[Task item] Copy every line of the records below where the word "takes" occurs.

[Exercise input]

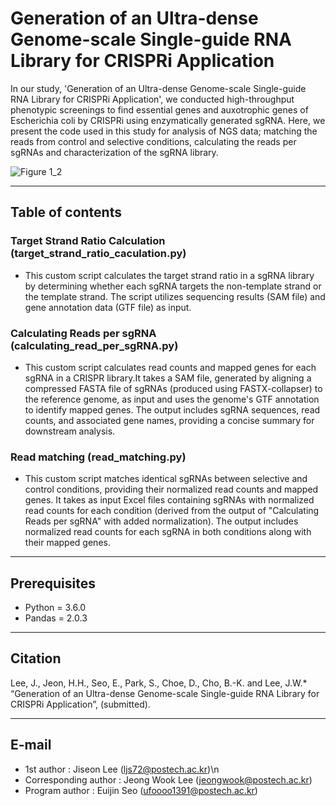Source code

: # Generation of an Ultra-dense Genome-scale Single-guide RNA Library for CRISPRi Application
In our study, 'Generation of an Ultra-dense Genome-scale Single-guide RNA Library for CRISPRi Application', we conducted high-throughput phenotypic screenings to find essential genes and auxotrophic genes of Escherichia coli by CRISPRi using enzymatically generated sgRNA. Here, we present the code used in this study for analysis of NGS data; matching the reads from control and selective conditions, calculating the reads per sgRNAs and characterization of the sgRNA library. 

![Figure 1_2](https://github.com/EuijinSeo/Random_sgRNAlibrary_generation/assets/97028331/e9f3c8a1-931f-4321-b6a0-31a2f9bd6f50)

---
## Table of contents
### Target Strand Ratio Calculation (target_strand_ratio_caculation.py)
  - This custom script calculates the target strand ratio in a sgRNA library by determining whether each sgRNA targets the non-template strand or the template strand. The script utilizes sequencing results (SAM file) and gene annotation data (GTF file) as input.
### Calculating Reads per sgRNA (calculating_read_per_sgRNA.py)
  - This custom script calculates read counts and mapped genes for each sgRNA in a CRISPR library.It takes a SAM file, generated by aligning a compressed FASTA file of sgRNAs (produced using FASTX-collapser) to the reference genome, as input and uses the genome's GTF annotation to identify mapped genes. The output includes sgRNA sequences, read counts, and associated gene names, providing a concise summary for downstream analysis.
### Read matching (read_matching.py)
  - This custom script matches identical sgRNAs between selective and control conditions, providing their normalized read counts and mapped genes. It takes as input Excel files containing sgRNAs with normalized read counts for each condition (derived from the output of "Calculating Reads per sgRNA" with added normalization). The output includes normalized read counts for each sgRNA in both conditions along with their mapped genes.

---
## Prerequisites
- Python = 3.6.0
- Pandas = 2.0.3

---
## Citation
Lee, J., Jeon, H.H., Seo, E., Park, S., Choe, D., Cho, B.-K. and Lee, J.W.\* “Generation of an Ultra-dense Genome-scale Single-guide RNA Library for CRISPRi Application”, (submitted).

---
## E-mail
- 1st author : Jiseon Lee (ljs72@postech.ac.kr)\n
- Corresponding author : Jeong Wook Lee (jeongwook@postech.ac.kr)
- Program author : Euijin Seo (ufoooo1391@postech.ac.kr)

[Task answer]
  - This custom script calculates read counts and mapped genes for each sgRNA in a CRISPR library.It takes a SAM file, generated by aligning a compressed FASTA file of sgRNAs (produced using FASTX-collapser) to the reference genome, as input and uses the genome's GTF annotation to identify mapped genes. The output includes sgRNA sequences, read counts, and associated gene names, providing a concise summary for downstream analysis.
  - This custom script matches identical sgRNAs between selective and control conditions, providing their normalized read counts and mapped genes. It takes as input Excel files containing sgRNAs with normalized read counts for each condition (derived from the output of "Calculating Reads per sgRNA" with added normalization). The output includes normalized read counts for each sgRNA in both conditions along with their mapped genes.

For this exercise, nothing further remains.